Forum Replies Created
- AuthorPosts
- in reply to: Transistor counts? #3697
Algorithmic information is the shortest program that outputs a given set of data. Searching for that algorithmic information requires a universal Turing machine equivalent upon which to run that program. There’s no escaping the universality requirement for algorithmic information search. Moreover, scientific induction can’t do better than algorithmic information, which is why its the proper basis for ML.
Energy constrains the economics of proof-of-work.
- This reply was modified 3 years, 5 months ago by jabowery.
- in reply to: Transistor counts? #3695
Choice of mining hardware depends on the choice of proof-of-work algorithm. As the guy who came up with the idea for The Hutter Prize for Lossless Compression of Human Knowledge clear back in 2005, I’m rather distressed at the direction taken by the machine learning industry which elides the algorithmic information theoretic foundations. I convinced the mining chip executive that the ML industry’s foundation in matrix multiplication needs to be replaced with algorithmic information search. Automacoin is somewhat related to the direction I’d like to see the mining industry take.
- in reply to: Transistor counts? #3693
My motivation for asking is that I just returned from Bitcoin 2021 in Miami where I met up with an executive with a mining chip manufacturer. Elon Musk’s May 12 tweet about exhorbitant cryptocurrency energy usage caused a quarter trillion dollar loss of market capitalization to Bitcoin alone. I wanted to explore alternative proof-of-work algorithms based on Mill architecture in a IRAM chip featuring a large number of cores, but had no idea how to estimate how much real estate it would take to achieve given levels of performance.

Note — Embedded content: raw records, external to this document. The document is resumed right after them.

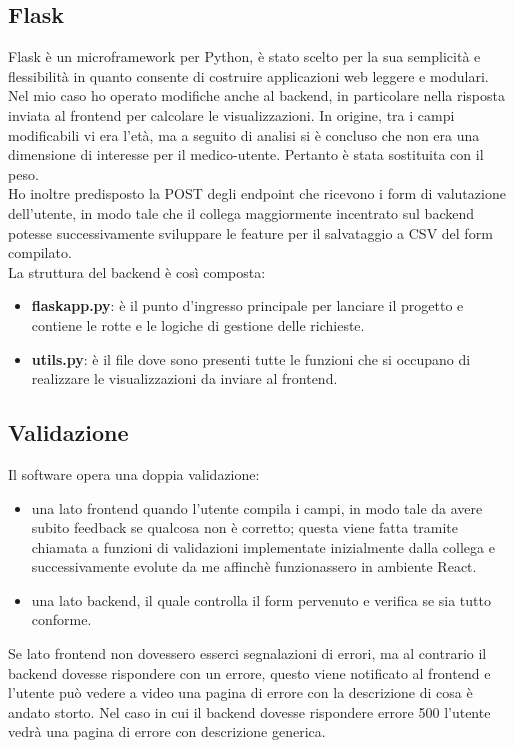 \subsection{Flask}
Flask è un microframework per Python, è stato scelto per la sua semplicità e flessibilità in quanto consente di costruire applicazioni web leggere e modulari.
Nel mio caso ho operato modifiche anche al backend, in particolare nella risposta inviata al frontend per calcolare le visualizzazioni. In origine, tra i campi modificabili vi era l'età, ma a seguito di analisi si è concluso che non era una dimensione di interesse per il medico-utente. Pertanto è stata sostituita con il peso.\\ 
Ho inoltre predisposto la POST degli endpoint che ricevono i form di valutazione dell'utente, in modo tale che il collega maggiormente incentrato sul backend potesse successivamente sviluppare le feature per il salvataggio a CSV del form compilato.\\
La struttura del backend è così composta: 
\begin{itemize}
    \item \textbf{flaskapp.py}: è il punto d'ingresso principale per lanciare il progetto e contiene le rotte e le logiche di gestione delle richieste.
    \item \textbf{utils.py}: è il file dove sono presenti tutte le funzioni che si occupano di realizzare le visualizzazioni da inviare al frontend.
\end{itemize}

\subsection{Validazione}
Il software opera una doppia validazione:
\begin{itemize} 
    \item una lato frontend quando l'utente compila i campi, in modo tale da avere subito feedback se qualcosa non è corretto; questa viene fatta tramite chiamata a funzioni di validazioni implementate inizialmente dalla collega e successivamente evolute da me affinchè funzionassero in ambiente React. 
    \item una lato backend, il quale controlla il form pervenuto e verifica se sia tutto conforme.
\end{itemize}

Se lato frontend non dovessero esserci segnalazioni di errori, ma al contrario il backend dovesse rispondere con un errore, questo viene notificato al frontend e l'utente può vedere a video una pagina di errore con la descrizione di cosa è andato storto. Nel caso in cui il backend dovesse rispondere errore 500 l'utente vedrà una pagina di errore con descrizione generica.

Using real estate for more cores in preference to threading, resulting from the the Mill’s other architectural features, brings to mind a question about on-chip memory architecture that, while of no immediate consequence to the Mill chip, might affect future trade offs in real estate use.
With 14nm and higher density technologies coming on line, there is a point where it makes sense prefer on-chip shared memory to some other uses of real estate. This raises the problem of increasing latency to on-chip memory, not only with size of the memory but with the number of cores sharing it. In particular, it seems that with an increasing number of cores, a critical problem is reducing arbitration time among cores for shared, interleaved, on-chip memory banks. In this case, interleaving isn’t to allow a given core to issue a large number of memory accesses in rapid succession despite high latency; it is to service a large number of cores — all with low latency.
Toward that end I came up with a circuit that does the arbitration in analog which, if it works when scaled down to 14nm and GHz frequencies, might result in a architectural preference for a on-chip cross-bar switch between interleaved low-latency memory banks and a relatively large numbers of cores.
This spans disciplines — a problem well known to folks involved with the Mill architecture which spans disciplines between software and computer architecture (rather than between computer architecture and analog electronics).
I’d appreciate any feedback from folks who understand the difficulty of cross-disciplinary technology and have a better grasp the issues than do I.
Ivan Godard writes:
care to tell what you’d like to have?
See section 4.1 FPGA Implementation of “Two Sparsities Are Better Than One: Unlocking the Performance Benefits of Sparse-Sparse Networks” by Kevin Hunter et al of Numenta, Redwood City.
From the abstract:
Using Complementary Sparsity, we show up to 100X improvement in throughput and energy efficiency performing inference on FPGAs.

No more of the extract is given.